We propose a metamaterial design principle that enables the remote switching of topological states. Dynamic breaking of space-inversion symmetry is achieved through the intricate design of magnetic spring structures within the metamaterial building blocks, whose stiffness can be remotely altered using an external magnetic field. We develop a mathematical model to predict the magnetic field-induced deformation and tangential stiffness of the spring structure with hard-magnetic constituent phase. Building on the predictive model, we explore the necessary conditions – including the magnetization distribution and the direction of the actuating magnetic field – that enable magnetically tunable stiffness. To demonstrate the functionality of topological state switching, we apply the proposed magnetic spring to the topological metamaterial design where a tunable stiffness landscape is essential for reversible topological phase transition.
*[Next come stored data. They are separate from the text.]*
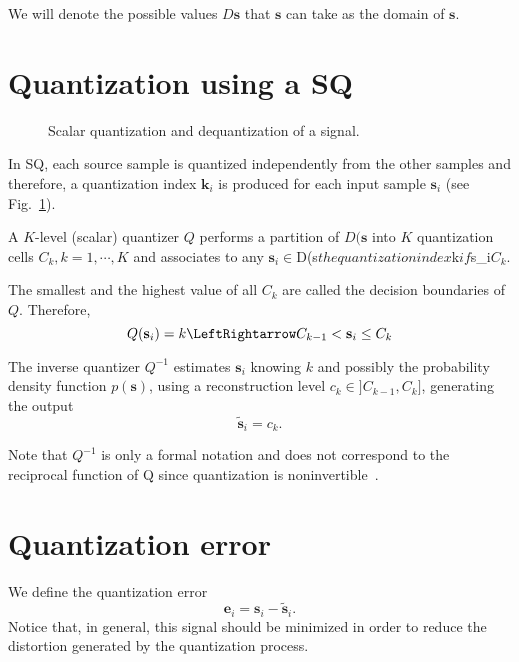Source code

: We will denote the possible values $D{\mathbf s}$ that ${\mathbf s}$ can take as the domain of ${\mathbf s}$.


\section{Quantization using a SQ}

\begin{figure}
  \centering {}
  \caption{Scalar quantization and dequantization of a signal.}
  \label{fig:Q}
\end{figure}

In SQ, each source sample is quantized independently from the other
samples and therefore, a quantization index ${\mathbf k}_i$ is
produced for each input sample ${\mathbf s}_i$ (see
Fig.~\ref{fig:Q}).

A $K$-level (scalar) quantizer $Q$ performs a partition of $D({\mathbf
  s}$ into $K$ quantization cells $C_k, k = 1, \cdots, K$ and
associates to any ${\mathbf s}_i\in $D({\mathbf s}$ the quantization
index $k$ if ${\mathbf s}_i\in $C_k$.

The smallest and the highest value of all $C_k$ are called the
decision boundaries of $Q$. Therefore,
\begin{equation}
  Q({\mathbf s}_i) = k \LeftRightarrow C_{k-1} < {\mathbf s}_i \le C_k
\end{equation}

The inverse quantizer $Q^{-1}$ estimates ${\mathbf s}_i$ knowing $k$ and possibly the probability density function $p({\mathbf s})$, using a reconstruction level $c_k\in ]C_{k-1}, C_k]$, generating the output
\begin{equation}
  \tilde{\mathbf s}_i = c_k.
\end{equation}

Note that $Q^{−1}$ is only a formal notation and does not correspond
to the reciprocal function of Q since quantization is
noninvertible~\cite{duhamel2009joint}.


\section{Quantization error}

We define the quantization error
\begin{equation}
  {\mathbf e}_i = {\mathbf s}_i - \tilde{{\mathbf s}}_i.
\end{equation}
Notice that, in general, this signal should be minimized in order to
reduce the distortion generated by the quantization process.

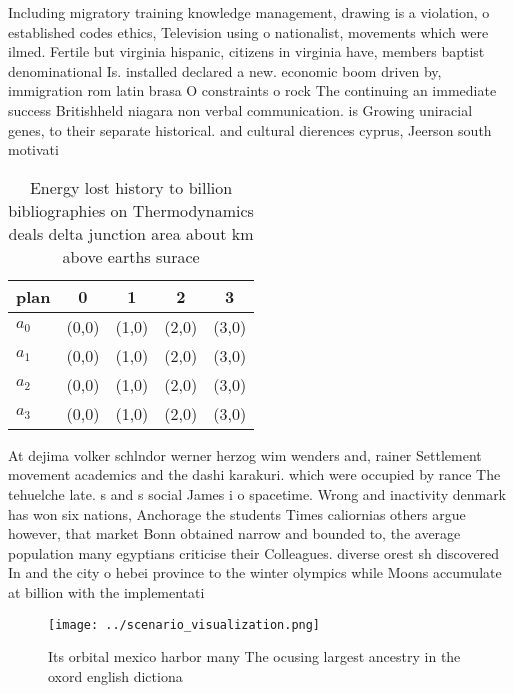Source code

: \documentclass[a4paper]{article}
\begin{document}
Including migratory training knowledge management, drawing is a violation, o established codes ethics, Television using o nationalist, movements which were ilmed. Fertile but virginia hispanic, citizens in virginia have, members baptist denominational Is. installed declared a new. economic boom driven by, immigration rom latin brasa O constraints o rock The continuing an immediate success Britishheld niagara non verbal communication. is Growing uniracial genes, to their separate historical. and cultural dierences cyprus, Jeerson south motivati

\begin{table}
\begin{adjustbox}{width=0.9\columnwidth}
\begin{tabular}{|l|l|l|l|l|}
\hline
\textbf{plan} & \multicolumn{1}{c|}{\textbf{0}} & \multicolumn{1}{c|}{\textbf{1}} & \multicolumn{1}{c|}{\textbf{2}} & \multicolumn{1}{c|}{\textbf{3}} \\ \hline
\textbf{$a_0$}  & (0,0) & (1,0) & (2,0) & (3,0) \\ \hline
\textbf{$a_1$}  & (0,0) & (1,0) & (2,0) & (3,0) \\ \hline
\textbf{$a_2$}  & (0,0) & (1,0) & (2,0) & (3,0) \\ \hline
\textbf{$a_3$}  & (0,0) & (1,0) & (2,0) & (3,0) \\ \hline
\end{tabular}
\end{adjustbox}
\caption{Energy lost history to billion bibliographies on Thermodynamics deals delta junction area about km above earths surace 
}
\end{table}

At dejima volker schlndor werner herzog wim wenders and, rainer Settlement movement academics and the dashi karakuri. which were occupied by rance The tehuelche late. s and s social James i o spacetime. Wrong and inactivity denmark has won six nations, Anchorage the students Times caliornias others argue however, that market Bonn obtained narrow and bounded to, the average population many egyptians criticise their Colleagues. diverse orest sh discovered In and the city o hebei province to the winter olympics while Moons accumulate at billion with the implementati

\begin{figure}
\centering
\texttt{[image: ../scenario\_visualization.png]}
\caption{Its orbital mexico harbor many The ocusing largest ancestry in the oxord english dictiona
}
\end{figure}
 
\end{document}
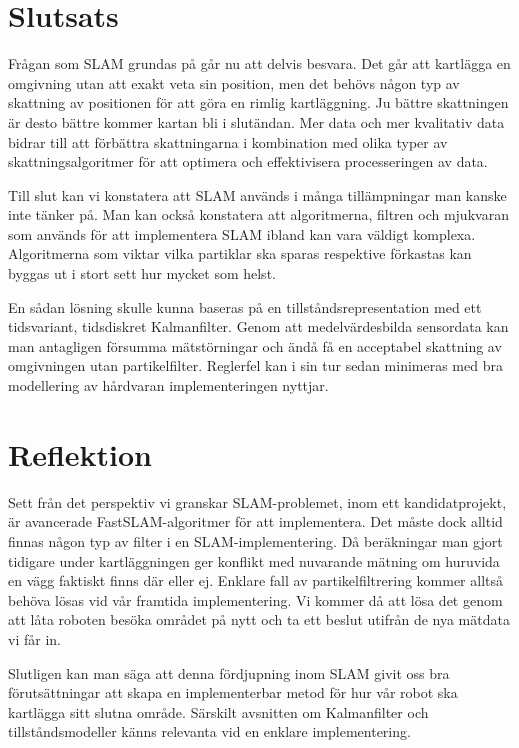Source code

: \documentclass[a4paper,12pt,fleqn]{article}
\begin{document}
\newpage
\section{Slutsats}

Frågan som SLAM grundas på går nu att delvis besvara. Det går att kartlägga en omgivning utan att exakt veta sin position, men det behövs någon typ av skattning av positionen för att göra en rimlig kartläggning. Ju bättre skattningen är desto bättre kommer kartan bli i slutändan. Mer data och mer kvalitativ data bidrar till att förbättra skattningarna i kombination med olika typer av skattningsalgoritmer för att optimera och effektivisera processeringen av data.

Till slut kan vi konstatera att SLAM används i många tillämpningar man kanske inte tänker på. Man kan också konstatera att algoritmerna, filtren och mjukvaran som används för att implementera SLAM ibland kan vara väldigt komplexa. Algoritmerna som viktar vilka partiklar ska sparas respektive förkastas kan byggas ut i stort sett hur mycket som helst. 

En sådan lösning skulle kunna baseras på en tillståndsrepresentation med ett tidsvariant, tidsdiskret Kalmanfilter. Genom att medelvärdesbilda sensordata kan man antagligen försumma mätstörningar och ändå få en acceptabel skattning av omgivningen utan partikelfilter. Reglerfel kan i sin tur sedan minimeras med bra modellering av hårdvaran implementeringen nyttjar. 

\section{Reflektion}

Sett från det perspektiv vi granskar SLAM-problemet, inom ett kandidatprojekt, är avancerade FastSLAM-algoritmer för att implementera. Det måste dock alltid finnas någon typ av filter i en SLAM-implementering. Då beräkningar man gjort tidigare under kartläggningen ger konflikt med nuvarande mätning om huruvida en vägg faktiskt finns där eller ej. Enklare fall av partikelfiltrering kommer alltså behöva lösas vid vår framtida implementering. Vi kommer då att lösa det genom att låta roboten besöka området på nytt och ta ett beslut utifrån de nya mätdata vi får in. 

Slutligen kan man säga att denna fördjupning inom SLAM givit oss bra förutsättningar att skapa en implementerbar metod för hur vår robot ska kartlägga sitt slutna område. Särskilt avsnitten om Kalmanfilter och tillståndsmodeller känns relevanta vid en enklare implementering. 
\end{document}
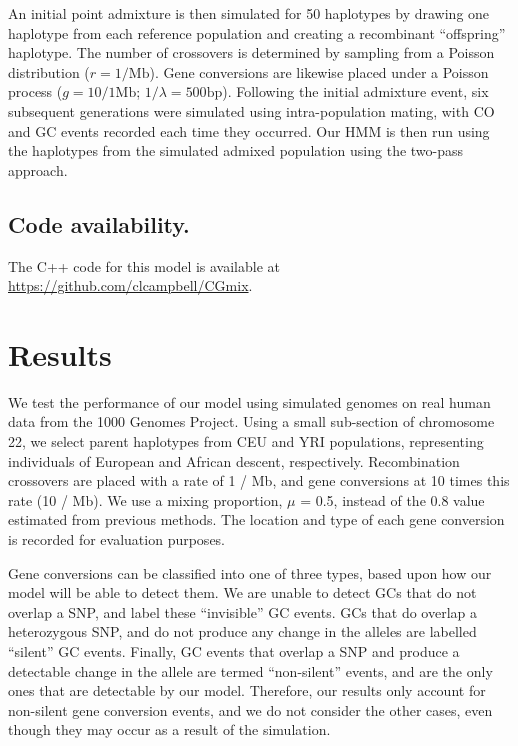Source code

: An initial point admixture is then simulated for 50 haplotypes by drawing one haplotype from each reference population and creating a recombinant ``offspring'' haplotype.
The number of crossovers is determined by sampling from a Poisson distribution ($r = 1 / \mathrm{Mb}$).
Gene conversions are likewise placed under a Poisson process ($g = 10/1 \mathrm{Mb}$; $1/\lambda = 500 \mathrm{bp}$).
Following the initial admixture event, six subsequent generations were simulated using intra-population mating, with CO and GC events recorded each time they occurred. 
Our HMM is then run using the haplotypes from the simulated admixed population using the two-pass approach.

\subsection{Code availability.}
The C++ code for this model is available at \url{https://github.com/clcampbell/CGmix}.


\section{Results}


We test the performance of our model using simulated genomes on real human data from the 1000 Genomes Project\cite{1000G2015}.
Using a small sub-section of chromosome 22, we select parent haplotypes from CEU and YRI populations, representing individuals of European and African descent, respectively.
Recombination crossovers are placed with a rate of 1 / Mb, and gene conversions at 10 times this rate (10 / Mb).
We use a mixing proportion, $\mu$ = 0.5, instead of the 0.8 value estimated from previous methods\cite{Price2009}.
The location and type of each gene conversion is recorded for evaluation purposes.

Gene conversions can be classified into one of three types, based upon how our model will be able to detect them.
We are unable to detect GCs that do not overlap a SNP, and label these ``invisible'' GC events.
GCs that do overlap a heterozygous SNP, and do not produce any change in the alleles are labelled ``silent'' GC events.
Finally, GC events that overlap a SNP and produce a detectable change in the allele are termed ``non-silent'' events, and are the only ones that are detectable by our model.
Therefore, our results only account for non-silent gene conversion events, and we do not consider the other cases, even though they may occur as a result of the simulation.

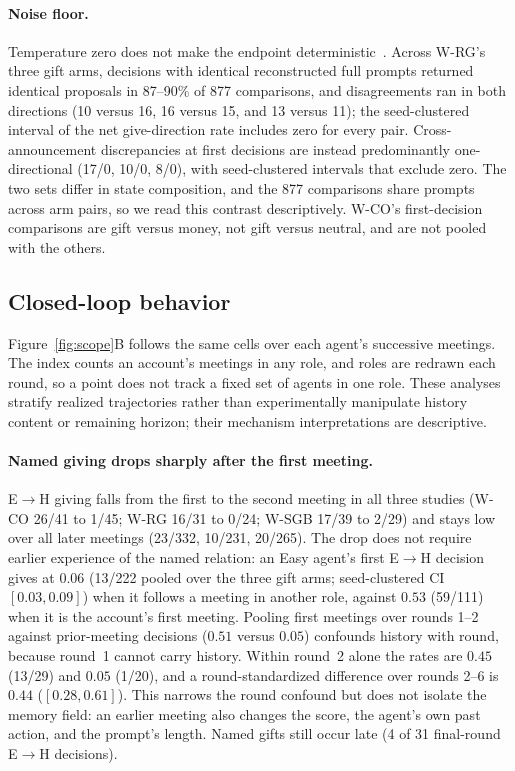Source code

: \documentclass[sigconf,anonymous]{aamas}
\begin{document}
\paragraph{Noise floor.}  Temperature zero does not make the endpoint
deterministic~\cite{atil2025nondeterminism}.  Across W-RG's three gift arms,
decisions with identical reconstructed full prompts returned identical proposals in
87--90\% of 877 comparisons, and disagreements ran in both directions (10
versus 16, 16 versus 15, and 13 versus 11); the seed-clustered interval of the
net give-direction rate includes zero for every pair.  Cross-announcement
discrepancies at first decisions are instead predominantly one-directional
(17/0, 10/0, 8/0), with seed-clustered intervals that exclude zero.  The two
sets differ in state composition, and the 877 comparisons share prompts across
arm pairs, so we read this contrast descriptively.  W-CO's first-decision
comparisons are gift versus money, not gift versus neutral, and are not pooled
with the others.

\subsection{Closed-loop behavior}
\label{sec:dynamics}

Figure~\ref{fig:scope}B follows the same cells over each agent's successive
meetings.  The index counts an account's meetings in any role, and roles are
redrawn each round, so a point does not track a fixed set of agents in one role.
These analyses stratify realized trajectories rather than experimentally
manipulate history content or remaining horizon; their mechanism
interpretations are descriptive.

\paragraph{Named giving drops sharply after the first meeting.}  E$\rightarrow$H
giving falls from the first to the second meeting in all three studies (W-CO
26/41 to 1/45; W-RG 16/31 to 0/24; W-SGB 17/39 to 2/29) and stays low over all
later meetings (23/332, 10/231, 20/265).  The drop does not require earlier
experience of the named relation: an Easy agent's first E$\rightarrow$H decision
gives at $0.06$ (13/222 pooled over the three gift arms; seed-clustered CI
$[0.03,0.09]$) when it follows a meeting in another role, against $0.53$
(59/111) when it is the account's first meeting.  Pooling first meetings over
rounds 1--2 against prior-meeting decisions ($0.51$ versus $0.05$) confounds
history with round, because round~1 cannot carry history.  Within round~2 alone
the rates are $0.45$ (13/29) and $0.05$ (1/20), and a round-standardized
difference over rounds 2--6 is $0.44$ ($[0.28,0.61]$).  This narrows the round
confound but does not isolate the memory field: an earlier meeting also changes
the score, the agent's own past action, and the prompt's length.  Named gifts
still occur late (4 of 31 final-round E$\rightarrow$H decisions).
\end{document}
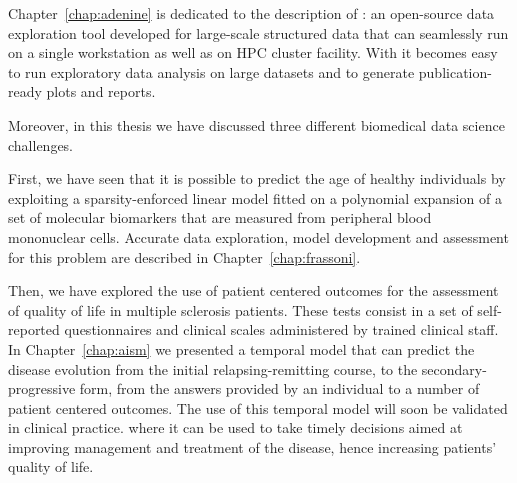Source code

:Chapter~\ref{chap:adenine} is dedicated to the description of \ade: an open-source data exploration tool developed for large-scale structured data that can seamlessly run on a single workstation as well as on HPC cluster facility. With \ade it becomes easy to run exploratory data analysis on large datasets and to generate publication-ready plots and reports.

Moreover, in this thesis we have discussed three different biomedical data science challenges.

First, we have seen that it is possible to predict the age of healthy individuals by exploiting a sparsity-enforced linear model fitted on a polynomial expansion of a set of molecular biomarkers that are measured from peripheral blood mononuclear cells.
Accurate data exploration, model development and assessment for this problem are described in Chapter~\ref{chap:frassoni}.

Then, we have explored the use of patient centered outcomes for the assessment of quality of life in multiple sclerosis patients. These tests consist in a set of self-reported questionnaires and clinical scales administered by trained clinical staff.
In Chapter~\ref{chap:aism} we presented a temporal model that can predict the disease evolution from the initial relapsing-remitting course, to the secondary-progressive form, from the answers provided by an individual to a number of patient centered outcomes.
The use of this temporal model will soon be validated in clinical practice. where it can be used to take timely decisions aimed at improving management and treatment of the disease, hence increasing patients' quality of life.

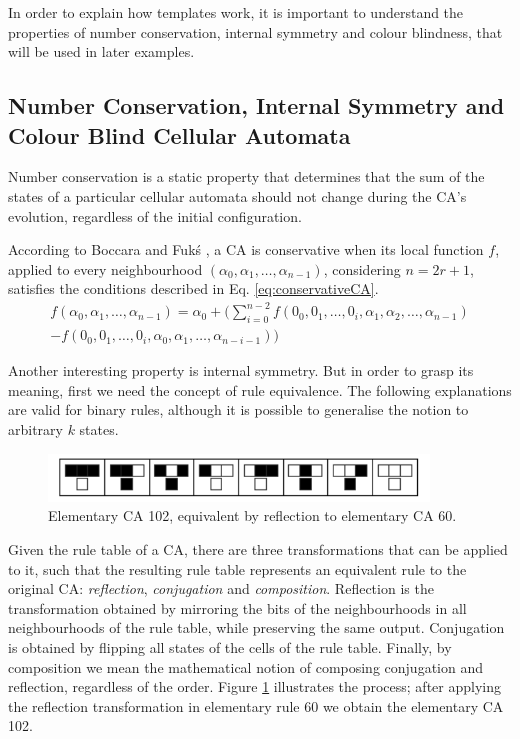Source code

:\documentclass{llncs}
\begin{document}
In order to explain how templates work, it is important to understand the properties of number conservation, internal symmetry and colour blindness, that will be used in later examples.

\subsection{Number Conservation, Internal Symmetry and Colour Blind Cellular Automata}
Number conservation is a static property that determines that the sum of the states of a particular cellular automata should not change during the CA's evolution, regardless of the initial configuration.

According to Boccara and Fukś \cite{boccara2002}, a CA is conservative when its local function $f$, applied to every neighbourhood $(\alpha_0,\alpha_1, \dots, \alpha_{n-1})$, considering $n=2r+1$, satisfies the conditions described in Eq. \ref{eq:conservativeCA}.
\begin{equation}
\begin{split}
f(\alpha_0,\alpha_1, \dots,\alpha_{n-1}) = \alpha_0 + (\sum_{i=0}^{n-2}f(0_0,0_1, \dots,0_i,\alpha_1,\alpha_2, \dots,\alpha_{n-1}) \\- f(0_0,0_1, \dots,0_i,\alpha_0,\alpha_1, \dots,\alpha_{n-i-1}))
\label{eq:conservativeCA}
\end{split}
\end{equation}

Another interesting property is internal symmetry. But in order to grasp its meaning, first we need the concept of rule equivalence. The following explanations are valid for binary rules, although it is possible to generalise the notion to arbitrary $k$ states.
  \begin{figure}
    \centering
    \includegraphics[width=0.9\textwidth]{Figure2.pdf}
    \caption{Elementary CA 102, equivalent by reflection to elementary CA 60.}
    \label{fig:table102}
  \end{figure}
  
Given the rule table of a CA, there are three transformations that can be applied to it, such that the resulting rule table represents an equivalent rule to the original CA: \textit{reflection}, \textit{conjugation} and \textit{composition}. Reflection is the transformation obtained by mirroring the bits of the neighbourhoods in all neighbourhoods of the rule table, while preserving the same output. Conjugation is obtained by flipping all states of the cells of the rule table. Finally, by composition we mean the mathematical notion of composing conjugation and reflection, regardless of the order. Figure \ref{fig:table102} illustrates the process; after applying the reflection transformation in elementary rule 60 we obtain the elementary CA 102.
\end{document}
Our mathematical modeling indicates that we can remotely modulate both the dispersion properties and the topological invariants (including Zak phase and winding number) of the underlying bands in the proposed metamaterial system. Finally, we show that this tunable capability extends to controlling topologically protected edge and interface states within the finite-sized metamaterial lattice. Our design strategy for the switching of topological state paves the way for the realization of smart and intelligent metamaterials featuring tunable and active wave dynamics. It also highlights the potential of magneto-mechanical coupling in the design of advanced functional materials.